[Stored data]
○ ○ ○ ○ ○

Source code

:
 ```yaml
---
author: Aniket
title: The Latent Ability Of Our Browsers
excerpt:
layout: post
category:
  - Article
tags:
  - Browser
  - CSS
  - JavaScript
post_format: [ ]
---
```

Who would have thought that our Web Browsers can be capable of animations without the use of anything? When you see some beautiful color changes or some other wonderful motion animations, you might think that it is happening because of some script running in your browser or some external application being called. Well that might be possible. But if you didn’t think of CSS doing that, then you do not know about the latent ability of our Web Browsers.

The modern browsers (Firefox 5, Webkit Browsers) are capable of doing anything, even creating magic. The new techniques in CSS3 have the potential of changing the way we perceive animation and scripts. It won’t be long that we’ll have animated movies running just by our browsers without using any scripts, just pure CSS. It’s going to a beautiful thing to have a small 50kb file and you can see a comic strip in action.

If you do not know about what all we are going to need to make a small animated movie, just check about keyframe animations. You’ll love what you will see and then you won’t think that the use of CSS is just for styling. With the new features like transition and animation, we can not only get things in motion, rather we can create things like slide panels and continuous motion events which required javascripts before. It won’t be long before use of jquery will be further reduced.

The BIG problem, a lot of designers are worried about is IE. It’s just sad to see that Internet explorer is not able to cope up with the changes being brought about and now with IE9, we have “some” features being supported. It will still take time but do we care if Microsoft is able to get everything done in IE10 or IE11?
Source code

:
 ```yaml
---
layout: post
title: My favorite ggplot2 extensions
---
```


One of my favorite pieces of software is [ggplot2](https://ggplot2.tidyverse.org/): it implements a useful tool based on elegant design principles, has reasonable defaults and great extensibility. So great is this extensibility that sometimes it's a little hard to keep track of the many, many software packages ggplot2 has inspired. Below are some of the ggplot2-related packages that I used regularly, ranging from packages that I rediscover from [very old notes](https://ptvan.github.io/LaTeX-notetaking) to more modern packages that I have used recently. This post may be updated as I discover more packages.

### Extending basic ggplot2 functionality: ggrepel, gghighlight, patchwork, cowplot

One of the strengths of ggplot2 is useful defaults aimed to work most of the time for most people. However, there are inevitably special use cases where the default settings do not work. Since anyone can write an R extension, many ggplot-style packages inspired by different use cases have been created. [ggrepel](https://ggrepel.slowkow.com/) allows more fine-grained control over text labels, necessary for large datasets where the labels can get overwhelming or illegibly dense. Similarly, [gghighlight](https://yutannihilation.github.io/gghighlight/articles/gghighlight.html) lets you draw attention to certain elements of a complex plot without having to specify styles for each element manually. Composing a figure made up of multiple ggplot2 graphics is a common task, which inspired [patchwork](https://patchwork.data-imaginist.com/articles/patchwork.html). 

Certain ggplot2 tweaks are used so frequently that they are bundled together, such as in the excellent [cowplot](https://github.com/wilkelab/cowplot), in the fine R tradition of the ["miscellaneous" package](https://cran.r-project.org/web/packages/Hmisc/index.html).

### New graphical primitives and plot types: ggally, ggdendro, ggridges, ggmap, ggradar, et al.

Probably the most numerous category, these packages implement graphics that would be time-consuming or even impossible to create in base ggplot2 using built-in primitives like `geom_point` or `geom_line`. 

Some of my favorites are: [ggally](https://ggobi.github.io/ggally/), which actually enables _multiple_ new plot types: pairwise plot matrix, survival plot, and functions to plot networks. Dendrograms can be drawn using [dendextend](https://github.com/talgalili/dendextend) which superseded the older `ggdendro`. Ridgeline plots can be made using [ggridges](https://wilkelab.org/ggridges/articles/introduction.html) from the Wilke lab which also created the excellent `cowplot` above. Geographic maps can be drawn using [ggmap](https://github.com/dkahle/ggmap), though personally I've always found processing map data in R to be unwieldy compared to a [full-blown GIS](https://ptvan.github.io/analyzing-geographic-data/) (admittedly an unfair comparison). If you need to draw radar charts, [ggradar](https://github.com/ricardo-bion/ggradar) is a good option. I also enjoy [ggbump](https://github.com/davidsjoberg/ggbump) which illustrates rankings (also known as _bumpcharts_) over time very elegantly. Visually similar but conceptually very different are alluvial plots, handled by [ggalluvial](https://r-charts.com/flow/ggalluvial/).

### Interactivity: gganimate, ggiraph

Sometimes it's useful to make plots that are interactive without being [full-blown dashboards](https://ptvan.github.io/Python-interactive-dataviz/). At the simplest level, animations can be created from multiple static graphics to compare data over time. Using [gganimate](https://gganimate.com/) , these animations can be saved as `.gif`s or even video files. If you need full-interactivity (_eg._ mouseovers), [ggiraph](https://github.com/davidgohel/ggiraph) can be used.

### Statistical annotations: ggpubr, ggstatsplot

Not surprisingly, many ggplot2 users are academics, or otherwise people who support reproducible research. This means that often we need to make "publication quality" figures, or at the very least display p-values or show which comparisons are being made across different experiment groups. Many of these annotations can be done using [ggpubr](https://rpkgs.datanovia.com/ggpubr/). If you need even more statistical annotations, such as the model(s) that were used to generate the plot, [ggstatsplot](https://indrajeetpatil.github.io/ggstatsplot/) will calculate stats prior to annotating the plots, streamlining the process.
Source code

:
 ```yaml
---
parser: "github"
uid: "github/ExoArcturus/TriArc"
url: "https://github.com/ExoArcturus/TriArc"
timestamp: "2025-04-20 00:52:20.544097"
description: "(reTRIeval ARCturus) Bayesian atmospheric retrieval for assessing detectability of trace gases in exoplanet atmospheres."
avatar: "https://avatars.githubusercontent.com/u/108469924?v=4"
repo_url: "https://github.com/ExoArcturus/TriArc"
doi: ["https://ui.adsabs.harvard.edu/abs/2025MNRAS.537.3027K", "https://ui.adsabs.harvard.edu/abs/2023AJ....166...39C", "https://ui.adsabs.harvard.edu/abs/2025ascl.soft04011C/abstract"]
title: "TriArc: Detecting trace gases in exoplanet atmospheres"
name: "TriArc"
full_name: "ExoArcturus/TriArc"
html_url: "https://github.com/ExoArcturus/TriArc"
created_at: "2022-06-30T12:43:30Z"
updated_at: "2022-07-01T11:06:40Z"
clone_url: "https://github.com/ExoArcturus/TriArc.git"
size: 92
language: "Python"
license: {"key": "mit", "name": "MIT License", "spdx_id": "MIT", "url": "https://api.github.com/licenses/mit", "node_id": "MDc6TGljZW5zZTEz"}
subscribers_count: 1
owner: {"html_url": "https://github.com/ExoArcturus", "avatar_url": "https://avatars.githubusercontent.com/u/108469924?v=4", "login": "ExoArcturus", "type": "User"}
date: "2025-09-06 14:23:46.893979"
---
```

○ ○ ○ ○ ○

* [Your instructions] A complete, exact repeat of the records is the required answer.

* [Result of the task]
Source code

:
 ```yaml
---
author: Aniket
title: The Latent Ability Of Our Browsers
excerpt:
layout: post
category:
  - Article
tags:
  - Browser
  - CSS
  - JavaScript
post_format: [ ]
---
```

Who would have thought that our Web Browsers can be capable of animations without the use of anything? When you see some beautiful color changes or some other wonderful motion animations, you might think that it is happening because of some script running in your browser or some external application being called. Well that might be possible. But if you didn’t think of CSS doing that, then you do not know about the latent ability of our Web Browsers.

The modern browsers (Firefox 5, Webkit Browsers) are capable of doing anything, even creating magic. The new techniques in CSS3 have the potential of changing the way we perceive animation and scripts. It won’t be long that we’ll have animated movies running just by our browsers without using any scripts, just pure CSS. It’s going to a beautiful thing to have a small 50kb file and you can see a comic strip in action.

If you do not know about what all we are going to need to make a small animated movie, just check about keyframe animations. You’ll love what you will see and then you won’t think that the use of CSS is just for styling. With the new features like transition and animation, we can not only get things in motion, rather we can create things like slide panels and continuous motion events which required javascripts before. It won’t be long before use of jquery will be further reduced.

The BIG problem, a lot of designers are worried about is IE. It’s just sad to see that Internet explorer is not able to cope up with the changes being brought about and now with IE9, we have “some” features being supported. It will still take time but do we care if Microsoft is able to get everything done in IE10 or IE11?
Source code

:
 ```yaml
---
layout: post
title: My favorite ggplot2 extensions
---
```


One of my favorite pieces of software is [ggplot2](https://ggplot2.tidyverse.org/): it implements a useful tool based on elegant design principles, has reasonable defaults and great extensibility. So great is this extensibility that sometimes it's a little hard to keep track of the many, many software packages ggplot2 has inspired. Below are some of the ggplot2-related packages that I used regularly, ranging from packages that I rediscover from [very old notes](https://ptvan.github.io/LaTeX-notetaking) to more modern packages that I have used recently. This post may be updated as I discover more packages.

### Extending basic ggplot2 functionality: ggrepel, gghighlight, patchwork, cowplot

One of the strengths of ggplot2 is useful defaults aimed to work most of the time for most people. However, there are inevitably special use cases where the default settings do not work. Since anyone can write an R extension, many ggplot-style packages inspired by different use cases have been created. [ggrepel](https://ggrepel.slowkow.com/) allows more fine-grained control over text labels, necessary for large datasets where the labels can get overwhelming or illegibly dense. Similarly, [gghighlight](https://yutannihilation.github.io/gghighlight/articles/gghighlight.html) lets you draw attention to certain elements of a complex plot without having to specify styles for each element manually. Composing a figure made up of multiple ggplot2 graphics is a common task, which inspired [patchwork](https://patchwork.data-imaginist.com/articles/patchwork.html). 

Certain ggplot2 tweaks are used so frequently that they are bundled together, such as in the excellent [cowplot](https://github.com/wilkelab/cowplot), in the fine R tradition of the ["miscellaneous" package](https://cran.r-project.org/web/packages/Hmisc/index.html).

### New graphical primitives and plot types: ggally, ggdendro, ggridges, ggmap, ggradar, et al.

Probably the most numerous category, these packages implement graphics that would be time-consuming or even impossible to create in base ggplot2 using built-in primitives like `geom_point` or `geom_line`. 

Some of my favorites are: [ggally](https://ggobi.github.io/ggally/), which actually enables _multiple_ new plot types: pairwise plot matrix, survival plot, and functions to plot networks. Dendrograms can be drawn using [dendextend](https://github.com/talgalili/dendextend) which superseded the older `ggdendro`. Ridgeline plots can be made using [ggridges](https://wilkelab.org/ggridges/articles/introduction.html) from the Wilke lab which also created the excellent `cowplot` above. Geographic maps can be drawn using [ggmap](https://github.com/dkahle/ggmap), though personally I've always found processing map data in R to be unwieldy compared to a [full-blown GIS](https://ptvan.github.io/analyzing-geographic-data/) (admittedly an unfair comparison). If you need to draw radar charts, [ggradar](https://github.com/ricardo-bion/ggradar) is a good option. I also enjoy [ggbump](https://github.com/davidsjoberg/ggbump) which illustrates rankings (also known as _bumpcharts_) over time very elegantly. Visually similar but conceptually very different are alluvial plots, handled by [ggalluvial](https://r-charts.com/flow/ggalluvial/).

### Interactivity: gganimate, ggiraph

Sometimes it's useful to make plots that are interactive without being [full-blown dashboards](https://ptvan.github.io/Python-interactive-dataviz/). At the simplest level, animations can be created from multiple static graphics to compare data over time. Using [gganimate](https://gganimate.com/) , these animations can be saved as `.gif`s or even video files. If you need full-interactivity (_eg._ mouseovers), [ggiraph](https://github.com/davidgohel/ggiraph) can be used.

### Statistical annotations: ggpubr, ggstatsplot

Not surprisingly, many ggplot2 users are academics, or otherwise people who support reproducible research. This means that often we need to make "publication quality" figures, or at the very least display p-values or show which comparisons are being made across different experiment groups. Many of these annotations can be done using [ggpubr](https://rpkgs.datanovia.com/ggpubr/). If you need even more statistical annotations, such as the model(s) that were used to generate the plot, [ggstatsplot](https://indrajeetpatil.github.io/ggstatsplot/) will calculate stats prior to annotating the plots, streamlining the process.
Source code

:
 ```yaml
---
parser: "github"
uid: "github/ExoArcturus/TriArc"
url: "https://github.com/ExoArcturus/TriArc"
timestamp: "2025-04-20 00:52:20.544097"
description: "(reTRIeval ARCturus) Bayesian atmospheric retrieval for assessing detectability of trace gases in exoplanet atmospheres."
avatar: "https://avatars.githubusercontent.com/u/108469924?v=4"
repo_url: "https://github.com/ExoArcturus/TriArc"
doi: ["https://ui.adsabs.harvard.edu/abs/2025MNRAS.537.3027K", "https://ui.adsabs.harvard.edu/abs/2023AJ....166...39C", "https://ui.adsabs.harvard.edu/abs/2025ascl.soft04011C/abstract"]
title: "TriArc: Detecting trace gases in exoplanet atmospheres"
name: "TriArc"
full_name: "ExoArcturus/TriArc"
html_url: "https://github.com/ExoArcturus/TriArc"
created_at: "2022-06-30T12:43:30Z"
updated_at: "2022-07-01T11:06:40Z"
clone_url: "https://github.com/ExoArcturus/TriArc.git"
size: 92
language: "Python"
license: {"key": "mit", "name": "MIT License", "spdx_id": "MIT", "url": "https://api.github.com/licenses/mit", "node_id": "MDc6TGljZW5zZTEz"}
subscribers_count: 1
owner: {"html_url": "https://github.com/ExoArcturus", "avatar_url": "https://avatars.githubusercontent.com/u/108469924?v=4", "login": "ExoArcturus", "type": "User"}
date: "2025-09-06 14:23:46.893979"
---
```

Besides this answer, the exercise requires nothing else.